*Dataset content*
^^^^^^^^^^^^^^^^
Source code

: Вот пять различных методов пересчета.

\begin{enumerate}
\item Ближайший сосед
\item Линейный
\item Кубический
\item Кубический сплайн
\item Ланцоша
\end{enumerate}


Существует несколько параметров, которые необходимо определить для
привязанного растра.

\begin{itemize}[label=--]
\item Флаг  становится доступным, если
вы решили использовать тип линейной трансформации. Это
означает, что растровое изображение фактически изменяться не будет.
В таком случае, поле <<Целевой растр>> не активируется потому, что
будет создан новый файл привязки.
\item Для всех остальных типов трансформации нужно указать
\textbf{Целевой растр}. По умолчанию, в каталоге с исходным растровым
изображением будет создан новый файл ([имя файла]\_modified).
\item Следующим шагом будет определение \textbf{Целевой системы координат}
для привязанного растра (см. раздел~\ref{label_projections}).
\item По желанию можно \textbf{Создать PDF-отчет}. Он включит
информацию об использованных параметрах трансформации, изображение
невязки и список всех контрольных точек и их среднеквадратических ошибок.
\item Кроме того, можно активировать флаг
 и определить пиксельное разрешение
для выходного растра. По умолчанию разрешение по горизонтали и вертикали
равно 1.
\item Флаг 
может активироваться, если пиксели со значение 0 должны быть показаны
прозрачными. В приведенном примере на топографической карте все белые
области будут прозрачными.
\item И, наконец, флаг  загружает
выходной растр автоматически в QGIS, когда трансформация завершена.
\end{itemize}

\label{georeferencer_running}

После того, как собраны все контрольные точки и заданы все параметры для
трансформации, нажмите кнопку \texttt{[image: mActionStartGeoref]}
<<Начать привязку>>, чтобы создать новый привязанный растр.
^^^^^^^^^^^^^^^^
*Problem requirements*
Using the data above, extract exactly the lines from the one that holds "привязанного растра." to the one that holds "трансформации, нажмите кнопку", both ends included, and no others.

*Finished task*
привязанного растра.

\begin{itemize}[label=--]
\item Флаг  становится доступным, если
вы решили использовать тип линейной трансформации. Это
означает, что растровое изображение фактически изменяться не будет.
В таком случае, поле <<Целевой растр>> не активируется потому, что
будет создан новый файл привязки.
\item Для всех остальных типов трансформации нужно указать
\textbf{Целевой растр}. По умолчанию, в каталоге с исходным растровым
изображением будет создан новый файл ([имя файла]\_modified).
\item Следующим шагом будет определение \textbf{Целевой системы координат}
для привязанного растра (см. раздел~\ref{label_projections}).
\item По желанию можно \textbf{Создать PDF-отчет}. Он включит
информацию об использованных параметрах трансформации, изображение
невязки и список всех контрольных точек и их среднеквадратических ошибок.
\item Кроме того, можно активировать флаг
 и определить пиксельное разрешение
для выходного растра. По умолчанию разрешение по горизонтали и вертикали
равно 1.
\item Флаг 
может активироваться, если пиксели со значение 0 должны быть показаны
прозрачными. В приведенном примере на топографической карте все белые
области будут прозрачными.
\item И, наконец, флаг  загружает
выходной растр автоматически в QGIS, когда трансформация завершена.
\end{itemize}

\label{georeferencer_running}

После того, как собраны все контрольные точки и заданы все параметры для
трансформации, нажмите кнопку \texttt{[image: mActionStartGeoref]}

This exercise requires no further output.